(Pictures paired with source code)
---+---
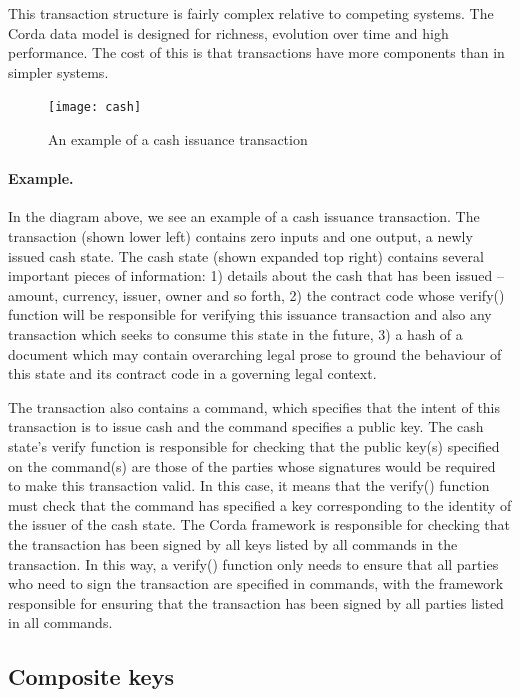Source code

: \documentclass{article}
\begin{document}
This transaction structure is fairly complex relative to competing systems. The Corda data model is designed for
richness, evolution over time and high performance. The cost of this is that transactions have more components than
in simpler systems.

\begin{figure}[H]
\texttt{[image: cash]}
\caption{An example of a cash issuance transaction}
\end{figure}

\paragraph{Example.}In the diagram above, we see an example of a cash issuance transaction. The transaction (shown
lower left) contains zero inputs and one output, a newly issued cash state. The cash state (shown expanded top
right) contains several important pieces of information: 1) details about the cash that has been issued -- amount,
currency, issuer, owner and so forth, 2) the contract code whose verify() function will be responsible for
verifying this issuance transaction and also any transaction which seeks to consume this state in the future, 3) a
hash of a document which may contain overarching legal prose to ground the behaviour of this state and its contract
code in a governing legal context.

The transaction also contains a command, which specifies that the intent of this transaction is to issue cash and
the command specifies a public key. The cash state's verify function is responsible for checking that the public
key(s) specified on the command(s) are those of the parties whose signatures would be required to make this
transaction valid. In this case, it means that the verify() function must check that the command has specified a
key corresponding to the identity of the issuer of the cash state. The Corda framework is responsible for checking
that the transaction has been signed by all keys listed by all commands in the transaction. In this way, a verify()
function only needs to ensure that all parties who need to sign the transaction are specified in commands, with the
framework responsible for ensuring that the transaction has been signed by all parties listed in all commands.

\subsection{Composite keys}\label{sec:composite-keys}
\end{document}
---+---
■ Task details: In the entries above, find the line with "The transaction (shown" and the line with "verifying this issuance", then restate word for word both of them and every line between, with nothing more.

■ Result:
\paragraph{Example.}In the diagram above, we see an example of a cash issuance transaction. The transaction (shown
lower left) contains zero inputs and one output, a newly issued cash state. The cash state (shown expanded top
right) contains several important pieces of information: 1) details about the cash that has been issued -- amount,
currency, issuer, owner and so forth, 2) the contract code whose verify() function will be responsible for
verifying this issuance transaction and also any transaction which seeks to consume this state in the future, 3) a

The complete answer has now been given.